On Kobo360’s utility, “We give drivers the demand and technology to power their businesses,” said Ozor. “An average trucker will make $3,500 a month with our app. That’s middle class territory in Nigeria.”

Kobo360 has served 324 businesses, aggregated a fleet of 5480 drivers, and moved 37.6M kilograms of cargo since 2017, per company stats. Top clients include Honeywell, Olam, Unilever, and DHL.

Ozor previously headed Uber Nigeria, before teaming up with Ife Oyodeli to co-found Kobo360. They initially targeted 3PL for Nigeria’s e-commerce boom — namely Jumia (now Africa’s first unicorn) and Konga (recently purchased in a distressed acquisition).

“We started doing last mile delivery…but the volume just wasn’t there for us, so we decided to pivot…to an asset free model around long-haul trucking,” said Ozor.

Kobo360 was accepted into YC’s Summer ’18 batch—receiving $120K for 7 percent equity—and will present at an August Demo Day in front of YC Investors. “We were impressed by both Obi and Ife as founders.  They were growing quickly and had a strong vision for the company,” YC partner Tim Brady told TechCrunch.

Kobo360’s app currently coordinates 5000 trips a month, according to Ozor. He thinks the startup’s asset free, digital platform and business model can outpace traditional long-haul 3PL providers in Nigeria by handling more volume at cheaper prices.

“Owning trucks is just too difficult to manage. The best scalable model is to aggregate trucks,” he said. “We now have more trucks than providers like TSL and they’ve been here….years. By the end of this year we plan to have 20,000 trucks on our app—probably more than anyone on this continent.”

On price, Ozor named the ability of the Kobo360 app to more accurately and consistently coordinate return freight trips once truckers have dropped off first loads.

“Logistics in Nigeria have been priced based on the assumption drivers are going to run empty on the way back…When we now match freight with return trips, prices crash.”

Kobo360 is profitable, according to Ozor. Though he wouldn’t provide exact figures, he said reviewing the company’s financial performance was part of YC’s vetting process.

Logistics has become an active space in Africa’s tech sector with startup entrepreneurs connecting digital to delivery models. In Nigeria, Jumia founder Tunde Kehinde departed and founded Africa Courier Express. Startup Max.ng is wrapping an app around motorcycles as an e-delivery platform. Nairobi based Lori Systems has moved into digital coordination of trucking in East Africa. And U.S. based Zipline is working with the government of Rwanda and partner UPS to master commercial drone delivery of medical supplies on the continent.
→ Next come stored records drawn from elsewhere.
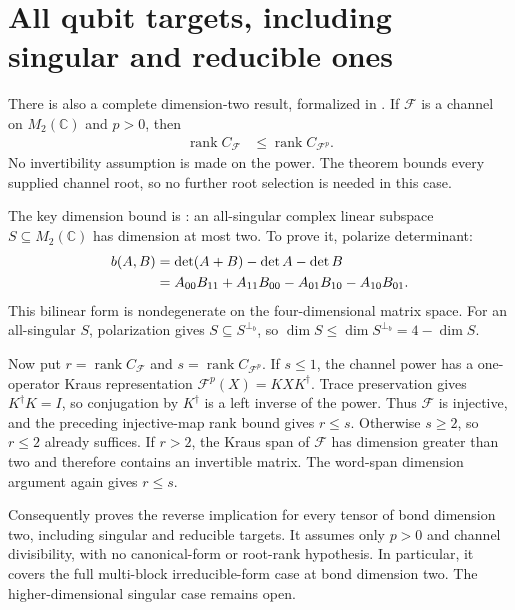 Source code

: \documentclass{article}
\begin{document}
\section{All qubit targets, including singular and reducible ones}

There is also a complete dimension-two result, formalized in
.
If $\mathcal F$ is a channel on $M_2(\mathbb C)$ and $p>0$, then
\begin{align}
 \operatorname{rank}C_{\mathcal F}
 &\le \operatorname{rank}C_{\mathcal F^p}.
 \label{eq:dccsp17_qubit_root_rank}
\end{align}
No invertibility assumption is made on the power. The theorem
 bounds every
supplied channel root, so no further root selection is needed in this case.

The key dimension bound is
:
an all-singular complex linear subspace $S\subseteq M_2(\mathbb C)$ has
dimension at most two. To prove it, polarize determinant:
\begin{align}
 b(A,B)&=\det(A+B)-\det A-\det B\notag\\
 &=A_{00}B_{11}+A_{11}B_{00}-A_{01}B_{10}-A_{10}B_{01}.
 \label{eq:dccsp17_qubit_singular_polarization}
\end{align}
This bilinear form is nondegenerate on the four-dimensional matrix space.
For an all-singular $S$, polarization gives $S\subseteq S^{\perp_b}$,
so $\dim S\le\dim S^{\perp_b}=4-\dim S$.

Now put $r=\operatorname{rank}C_{\mathcal F}$ and
$s=\operatorname{rank}C_{\mathcal F^p}$. If $s\le1$, the channel power has
a one-operator Kraus representation $\mathcal F^p(X)=KXK^\dagger$.
Trace preservation gives $K^\dagger K=I$, so conjugation by $K^\dagger$
is a left inverse of the power. Thus $\mathcal F$ is injective, and the
preceding injective-map rank bound gives $r\le s$.
Otherwise $s\ge2$, so $r\le2$ already suffices. If $r>2$, the Kraus span
of $\mathcal F$ has dimension greater than two and therefore contains an
invertible matrix. The word-span dimension argument again gives $r\le s$.

Consequently
proves the reverse implication for every tensor of bond dimension two,
including singular and reducible targets. It assumes only $p>0$ and channel
divisibility, with no canonical-form or root-rank hypothesis. In particular,
it covers the full multi-block irreducible-form case at bond dimension two.
The higher-dimensional singular case remains open.
\end{document}
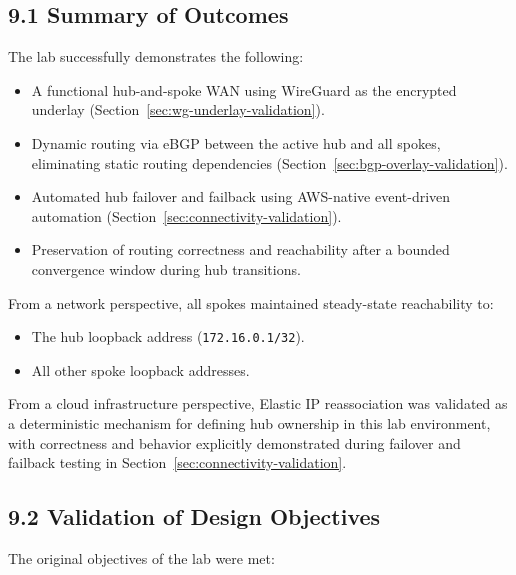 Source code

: \documentclass[11pt]{article}
\begin{document}
\subsection{9.1 Summary of Outcomes}
\label{sec:conclusion-summary-outcomes}

The lab successfully demonstrates the following:

\begin{itemize}
  \item A functional hub-and-spoke WAN using WireGuard as the encrypted underlay (Section~\ref{sec:wg-underlay-validation}).
  \item Dynamic routing via eBGP between the active hub and all spokes, eliminating static routing dependencies (Section~\ref{sec:bgp-overlay-validation}).
  \item Automated hub failover and failback using AWS-native event-driven automation (Section~\ref{sec:connectivity-validation}).
  \item Preservation of routing correctness and reachability after a bounded convergence window during hub transitions.
\end{itemize}

From a network perspective, all spokes maintained steady-state reachability to:
\begin{itemize}
  \item The hub loopback address (\texttt{172.16.0.1/32}).
  \item All other spoke loopback addresses.
\end{itemize}

From a cloud infrastructure perspective, Elastic IP reassociation was validated as a deterministic mechanism for defining hub ownership in this lab environment, with correctness and behavior explicitly demonstrated during failover and failback testing in Section~\ref{sec:connectivity-validation}.

\subsection{9.2 Validation of Design Objectives}
\label{sec:conclusion-objectives}

The original objectives of the lab were met:
\end{document}
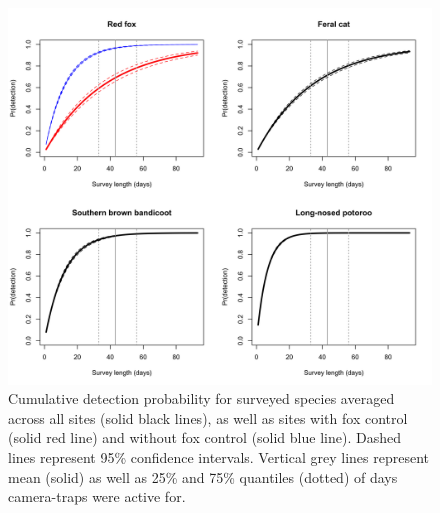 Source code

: \documentclass[11pt,a4paper,titlepage,twoside,openright]{style/unimelbthesis}
\begin{document}
\begin{mainmatter}
\newpage

\(~\)

\(~\)

\(~\)
\begin{figure}

{\centering \includegraphics[width=1\linewidth]{figure/detectability} 

}

\caption{Cumulative detection probability for surveyed species averaged across all sites (solid black lines), as well as sites with fox control (solid red line) and without fox control (solid blue line). Dashed lines represent 95\% confidence intervals. Vertical grey lines represent mean (solid) as well as 25\% and 75\% quantiles (dotted) of days camera-traps were active for.}\label{fig:occ-cumdet}
\end{figure}
\newpage

\(~\)

\(~\)

\(~\)
\begin{figure}


\end{figure}
\end{mainmatter}
\end{document}
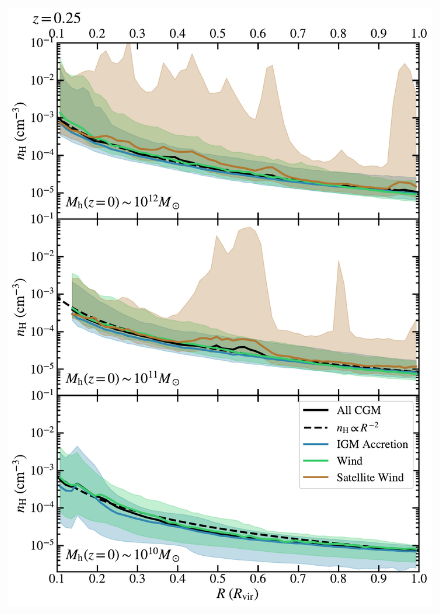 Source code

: \documentclass[fleqn,usenatbib]{mnras}
\begin{document}
\begin{figure}
\centering
\begin{minipage}{0.495\textwidth}
\centering
\includegraphics[width=\textwidth]{figures/CGM_den_profile_snum465.pdf}
\end{minipage} \hfill
\begin{minipage}{0.495\textwidth}
\centering

\end{minipage}
\end{figure}
\end{document}
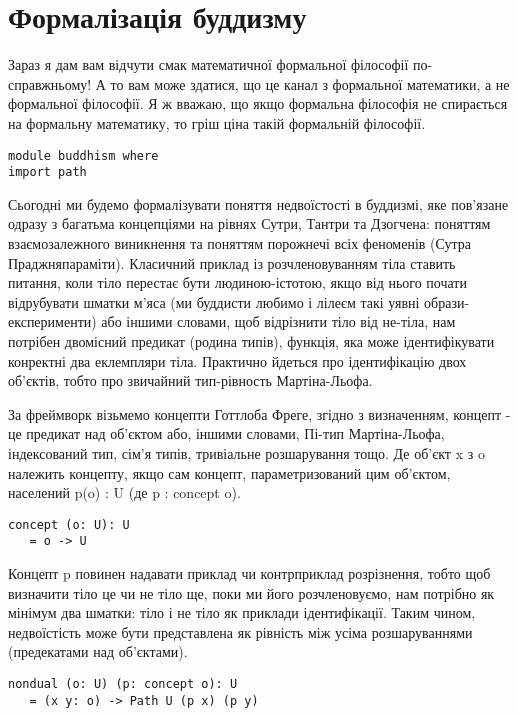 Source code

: \section{Формалізація буддизму}

Зараз я дам вам відчути смак математичної формальної філософії по-справжньому!
А то вам може здатися, що це канал з формальної математики, а не
формальної філософії. Я ж вважаю, що якщо формальна філософія не
спирається на формальну математику, то гріш ціна такій формальній філософії.

\begin{lstlisting}
module buddhism where
import path
\end{lstlisting}

Сьогодні ми будемо формалізувати поняття недвоїстості в буддизмі,
яке пов'язане одразу з багатьма концепціями на рівнях Сутри, Тантри
та Дзогчена: поняттям взаємозалежного виникнення та поняттям порожнечі
всіх феноменів (Сутра Праджняпараміти). Класичний приклад із
розчленовуванням тіла ставить питання, коли тіло перестає бути
людиною-істотою, якщо від нього почати відрубувати шматки м'яса (ми
буддисти любимо і лілеєм такі уявні образи-експерименти) або іншими
словами, щоб відрізнити тіло від не-тіла, нам потрібен двомісний
предикат (родина типів), функція, яка може ідентифікувати конректні
два еклемпляри тіла. Практично йдеться про ідентифікацію двох об'єктів,
тобто про звичайний тип-рівность Мартіна-Льофа.

За фреймворк візьмемо концепти Готтлоба Фреге, згідно з визначенням,
концепт - це предикат над об'єктом або, іншими словами, Пі-тип Мартіна-Льофа,
індексований тип, сім'я типів, тривіальне розшарування тощо. Де об'єкт x з o
належить концепту, якщо сам концепт, параметризований цим об'єктом,
населений p(o) : U (де p : concept o).

\begin{lstlisting}
concept (o: U): U
   = o -> U
\end{lstlisting}

Концепт p повинен надавати приклад чи контрприклад розрізнення,
тобто щоб визначити тіло це чи не тіло ще, поки ми його розчленовуємо,
нам потрібно як мінімум два шматки: тіло і не тіло як приклади ідентифікації.
Таким чином, недвоїстість може бути представлена як рівність між усіма
розшаруваннями (предекатами над об'єктами).

\begin{lstlisting}
nondual (o: U) (p: concept o): U
   = (x y: o) -> Path U (p x) (p y)
\end{lstlisting}

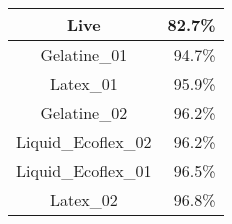 \begin{tabular}{ c   r }
    Live                & 82.7\% \\  \hline\hline
    Gelatine\_01        & 94.7\% \\
    Latex\_01           & 95.9\% \\
    Gelatine\_02        & 96.2\% \\
    Liquid\_Ecoflex\_02 & 96.2\% \\
    Liquid\_Ecoflex\_01 & 96.5\% \\
    Latex\_02           & 96.8\% \\
\end{tabular}

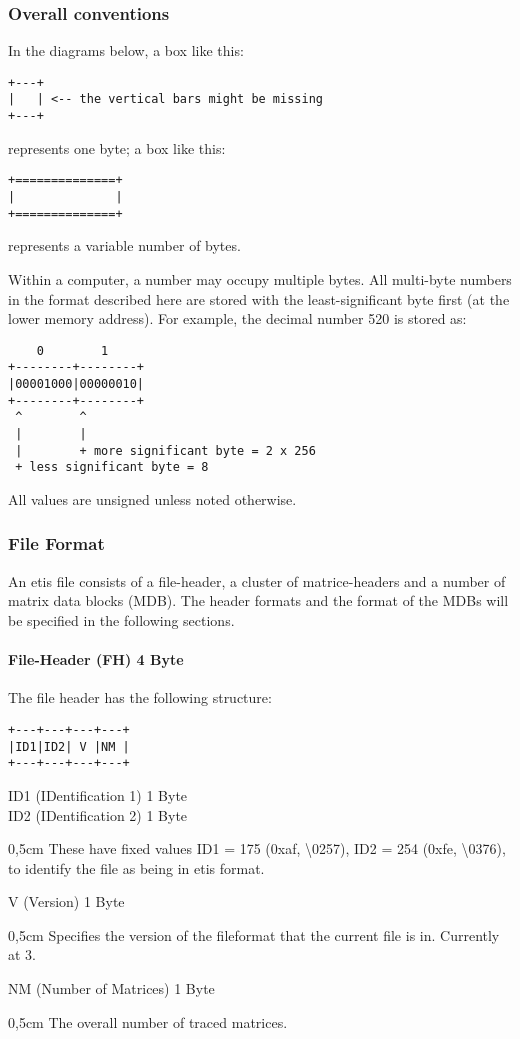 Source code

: \subsubsection{Overall conventions}

In the diagrams below, a box like this:
\begin{verbatim}
+---+
|   | <-- the vertical bars might be missing
+---+
\end{verbatim}
represents one byte; a box like this:
\begin{verbatim}
+==============+
|              |
+==============+
\end{verbatim}
represents a variable number of bytes.

Within a computer, a number may occupy multiple bytes. All multi-byte numbers in the format described here are 
stored with the least-significant byte first (at the lower memory address). For example, the decimal number 520 
is stored as:
\begin{verbatim}
    0        1
+--------+--------+
|00001000|00000010|
+--------+--------+
 ^        ^
 |        |
 |        + more significant byte = 2 x 256
 + less significant byte = 8
\end{verbatim}

All values are unsigned unless noted otherwise.

\subsubsection{File Format}

An etis file consists of a file-header, a cluster of matrice-headers and a number of matrix data blocks (MDB). 
The header formats and the format of the MDBs will be specified in the following sections.

\paragraph{File-Header (FH) 4 Byte}$\;$ \\

The file header has the following structure:

\begin{verbatim}
+---+---+---+---+
|ID1|ID2| V |NM |
+---+---+---+---+
\end{verbatim}
ID1 (IDentification 1) 1 Byte \\
ID2 (IDentification 2) 1 Byte
\begin{addmargin}[0,5cm]{0,5cm} 
	These have fixed values ID1 = 175 (0xaf, \textbackslash0257), ID2 = 254 (0xfe, \textbackslash0376), to identify the file as being in etis format.
\end{addmargin} 
V (Version) 1 Byte
\begin{addmargin}[0,5cm]{0,5cm} 
	Specifies the version of the fileformat that the current file is in. Currently at 3.
\end{addmargin}
NM (Number of Matrices) 1 Byte
\begin{addmargin}[0,5cm]{0,5cm} 
	The overall number of traced matrices.
\end{addmargin}

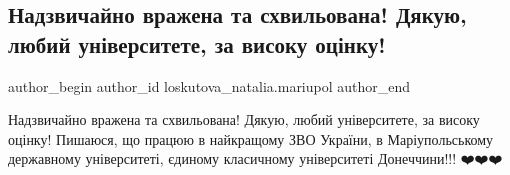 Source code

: 
 
 
 
 

\subsection{Надзвичайно вражена та схвильована! Дякую, любий університете, за високу оцінку!}
\label{sec:07_12_2021.fb.loskutova_natalia.mariupol.1.nadzvichaino_vrazhen}

\ifcmt
 author_begin
   author_id loskutova_natalia.mariupol
 author_end
\fi

Надзвичайно вражена та схвильована! Дякую, любий університете, за високу
оцінку! Пишаюся, що працюю в найкращому ЗВО України, в Маріупольському
державному університеті, єдиному класичному університеті Донеччини!!! ❤️❤️❤️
Kobo360 will expand in Togo, Ghana, Cote D’Ivoire, and Senegal. “We’ll be in Ghana this year and next year the other countries,” said Ozor.

In addition to KoboWIN, it will also add more driver training and safety programs.

“We are driver focused. Drivers are the key to our success. Even our app is driver focused,” said Ozor. Kobo360 will launch a new version of its app in Hausa and Pidgin this August, both local languages common to drivers.

“Execution is the key thing in logistics. It has to be reliable, affordable, and it has to be execution focused,” said Ozor. “If drivers are treated well, they are going to deliver things on time.”